Supplied information
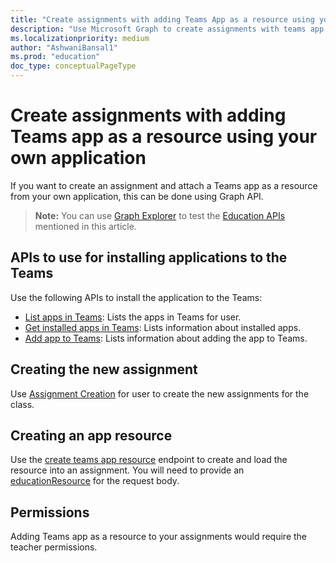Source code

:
 ```yaml
---
title: "Create assignments with adding Teams App as a resource using your own application"
description: "Use Microsoft Graph to create assignments with teams app resource using your own application"
ms.localizationpriority: medium
author: "AshwaniBansal1"
ms.prod: "education"
doc_type: conceptualPageType
---
```


# Create assignments with adding Teams app as a resource using your own application

If you want to create an assignment and attach a Teams app as a resource from your own application, this can be done using Graph API.

> **Note:** You can use [Graph Explorer](https://developer.microsoft.com/en-us/graph/graph-explorer) to test the [Education APIs](https://learn.microsoft.com/en-us/graph/msgraph-onboarding-graphexplorer) mentioned in this article.

## APIs to use for installing applications to the Teams

Use the following APIs to install the application to the Teams:

- [List apps in Teams](/graph/api/team-list-installedapps): Lists the apps in Teams for user.
- [Get installed apps in Teams](/graph/api/team-get-installedapp): Lists information about installed apps.
- [Add app to Teams](/graph/api/team-post-installedapps): Lists information about adding the app to Teams.

## Creating the new assignment 

Use [Assignment Creation](/graph/api/educationclass-post-assignment) for user to create the new assignments for the class.

## Creating an app resource

Use the [create teams app resource](/api/educationassignment-post-resources#example-7-create-an-educationteamsappresource) endpoint to create and load the resource into an assignment. You will need to provide an [educationResource](/graph/api/resources/educationteamsappresource) for the request body.

## Permissions

Adding Teams app as a resource to your assignments would require the teacher permissions.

Problem statement
Could you restate, word for word, the lines above from the one with "- [List apps" to the one with "- [Get installed", both included?

Solution
- [List apps in Teams](/graph/api/team-list-installedapps): Lists the apps in Teams for user.
- [Get installed apps in Teams](/graph/api/team-get-installedapp): Lists information about installed apps.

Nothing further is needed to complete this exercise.